YOUR ASSIGNMENT:
Where does the word "added" occur in the entries below? Copy every line that has it.

::::

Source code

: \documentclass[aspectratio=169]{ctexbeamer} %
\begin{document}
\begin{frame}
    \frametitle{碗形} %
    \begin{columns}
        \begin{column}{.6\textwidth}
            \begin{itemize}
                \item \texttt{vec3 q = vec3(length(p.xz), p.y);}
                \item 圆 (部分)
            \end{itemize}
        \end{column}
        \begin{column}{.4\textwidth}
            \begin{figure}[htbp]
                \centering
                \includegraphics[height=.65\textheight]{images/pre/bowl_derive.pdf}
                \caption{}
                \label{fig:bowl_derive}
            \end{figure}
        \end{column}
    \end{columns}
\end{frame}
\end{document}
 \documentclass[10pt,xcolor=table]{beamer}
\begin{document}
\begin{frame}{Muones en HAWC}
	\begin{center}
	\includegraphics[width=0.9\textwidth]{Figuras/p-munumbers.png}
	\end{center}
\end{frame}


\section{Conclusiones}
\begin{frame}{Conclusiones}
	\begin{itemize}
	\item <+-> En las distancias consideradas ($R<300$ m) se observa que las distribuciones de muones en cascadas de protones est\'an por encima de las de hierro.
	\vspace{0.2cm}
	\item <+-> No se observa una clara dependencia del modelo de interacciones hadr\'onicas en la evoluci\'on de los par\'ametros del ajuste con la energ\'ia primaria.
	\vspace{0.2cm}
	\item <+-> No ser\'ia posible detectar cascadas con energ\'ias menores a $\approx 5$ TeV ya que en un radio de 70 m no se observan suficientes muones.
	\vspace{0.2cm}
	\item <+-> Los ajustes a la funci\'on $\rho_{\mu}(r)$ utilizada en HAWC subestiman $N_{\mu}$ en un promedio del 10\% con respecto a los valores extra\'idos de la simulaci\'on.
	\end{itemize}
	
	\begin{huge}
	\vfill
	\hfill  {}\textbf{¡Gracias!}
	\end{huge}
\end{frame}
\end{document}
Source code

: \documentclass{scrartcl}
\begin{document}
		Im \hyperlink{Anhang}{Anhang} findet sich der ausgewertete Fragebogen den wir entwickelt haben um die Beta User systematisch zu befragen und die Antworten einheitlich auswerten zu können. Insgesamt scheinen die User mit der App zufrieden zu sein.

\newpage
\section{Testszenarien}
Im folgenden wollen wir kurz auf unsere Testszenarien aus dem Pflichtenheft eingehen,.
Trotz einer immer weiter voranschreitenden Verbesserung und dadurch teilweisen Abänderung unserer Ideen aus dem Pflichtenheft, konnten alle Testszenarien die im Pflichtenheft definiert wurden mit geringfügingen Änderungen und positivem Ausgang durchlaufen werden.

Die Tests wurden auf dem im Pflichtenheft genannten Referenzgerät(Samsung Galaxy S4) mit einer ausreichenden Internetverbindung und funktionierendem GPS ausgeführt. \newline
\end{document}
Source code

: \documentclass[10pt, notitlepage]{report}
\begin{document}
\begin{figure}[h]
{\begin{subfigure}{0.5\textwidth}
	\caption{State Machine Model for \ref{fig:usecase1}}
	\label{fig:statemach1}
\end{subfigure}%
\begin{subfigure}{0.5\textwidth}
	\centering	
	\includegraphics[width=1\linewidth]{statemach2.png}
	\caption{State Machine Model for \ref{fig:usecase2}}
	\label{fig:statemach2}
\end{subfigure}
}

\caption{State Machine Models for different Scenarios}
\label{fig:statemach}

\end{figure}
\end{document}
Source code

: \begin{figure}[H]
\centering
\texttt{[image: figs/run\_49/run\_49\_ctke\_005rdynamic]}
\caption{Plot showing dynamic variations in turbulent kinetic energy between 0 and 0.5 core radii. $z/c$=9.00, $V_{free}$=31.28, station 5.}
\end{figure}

::::

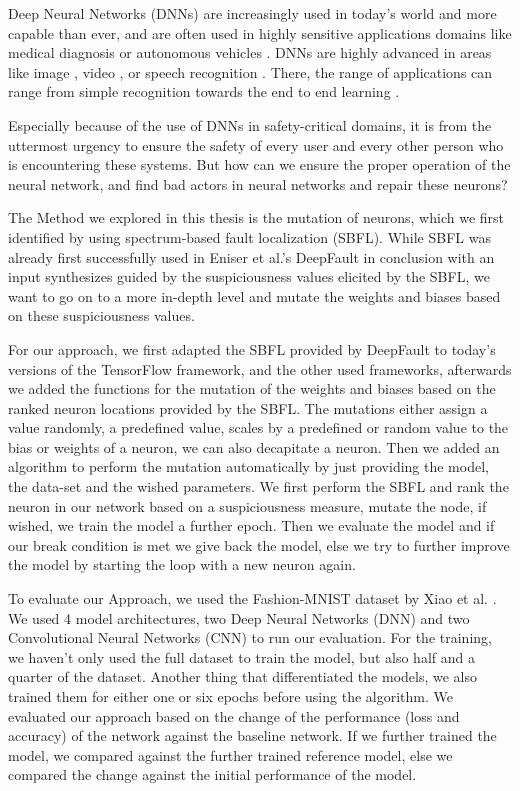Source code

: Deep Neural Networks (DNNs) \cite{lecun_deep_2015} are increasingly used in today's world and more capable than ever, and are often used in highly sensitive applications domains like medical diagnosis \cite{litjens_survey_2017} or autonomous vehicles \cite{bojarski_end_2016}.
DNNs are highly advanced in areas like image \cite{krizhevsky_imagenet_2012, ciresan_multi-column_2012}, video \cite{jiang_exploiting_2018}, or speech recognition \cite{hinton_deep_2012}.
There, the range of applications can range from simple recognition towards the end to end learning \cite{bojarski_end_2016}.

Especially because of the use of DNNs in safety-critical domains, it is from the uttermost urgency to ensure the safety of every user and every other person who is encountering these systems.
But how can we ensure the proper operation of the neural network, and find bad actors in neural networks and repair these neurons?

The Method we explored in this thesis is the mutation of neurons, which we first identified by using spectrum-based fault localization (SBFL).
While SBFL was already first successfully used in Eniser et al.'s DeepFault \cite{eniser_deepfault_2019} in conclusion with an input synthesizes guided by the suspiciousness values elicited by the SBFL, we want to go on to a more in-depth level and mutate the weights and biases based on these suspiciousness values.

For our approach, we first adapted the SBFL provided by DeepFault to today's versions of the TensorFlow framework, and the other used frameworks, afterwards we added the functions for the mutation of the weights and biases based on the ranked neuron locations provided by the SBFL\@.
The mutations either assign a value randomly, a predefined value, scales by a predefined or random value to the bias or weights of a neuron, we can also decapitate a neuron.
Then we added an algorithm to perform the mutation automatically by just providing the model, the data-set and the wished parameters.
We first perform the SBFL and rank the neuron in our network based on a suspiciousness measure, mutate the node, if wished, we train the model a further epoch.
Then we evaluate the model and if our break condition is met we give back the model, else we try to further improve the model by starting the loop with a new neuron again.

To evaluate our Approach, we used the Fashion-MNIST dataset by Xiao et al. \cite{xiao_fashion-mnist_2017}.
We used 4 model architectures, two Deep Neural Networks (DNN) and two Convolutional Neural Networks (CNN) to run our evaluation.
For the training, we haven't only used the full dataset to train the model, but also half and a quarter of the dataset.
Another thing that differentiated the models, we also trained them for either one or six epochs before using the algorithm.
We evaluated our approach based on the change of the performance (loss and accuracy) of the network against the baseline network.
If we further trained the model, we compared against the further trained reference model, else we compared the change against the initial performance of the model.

::::

OUTPUT FOR THIS EXERCISE:
For our approach, we first adapted the SBFL provided by DeepFault to today's versions of the TensorFlow framework, and the other used frameworks, afterwards we added the functions for the mutation of the weights and biases based on the ranked neuron locations provided by the SBFL\@.
Then we added an algorithm to perform the mutation automatically by just providing the model, the data-set and the wished parameters.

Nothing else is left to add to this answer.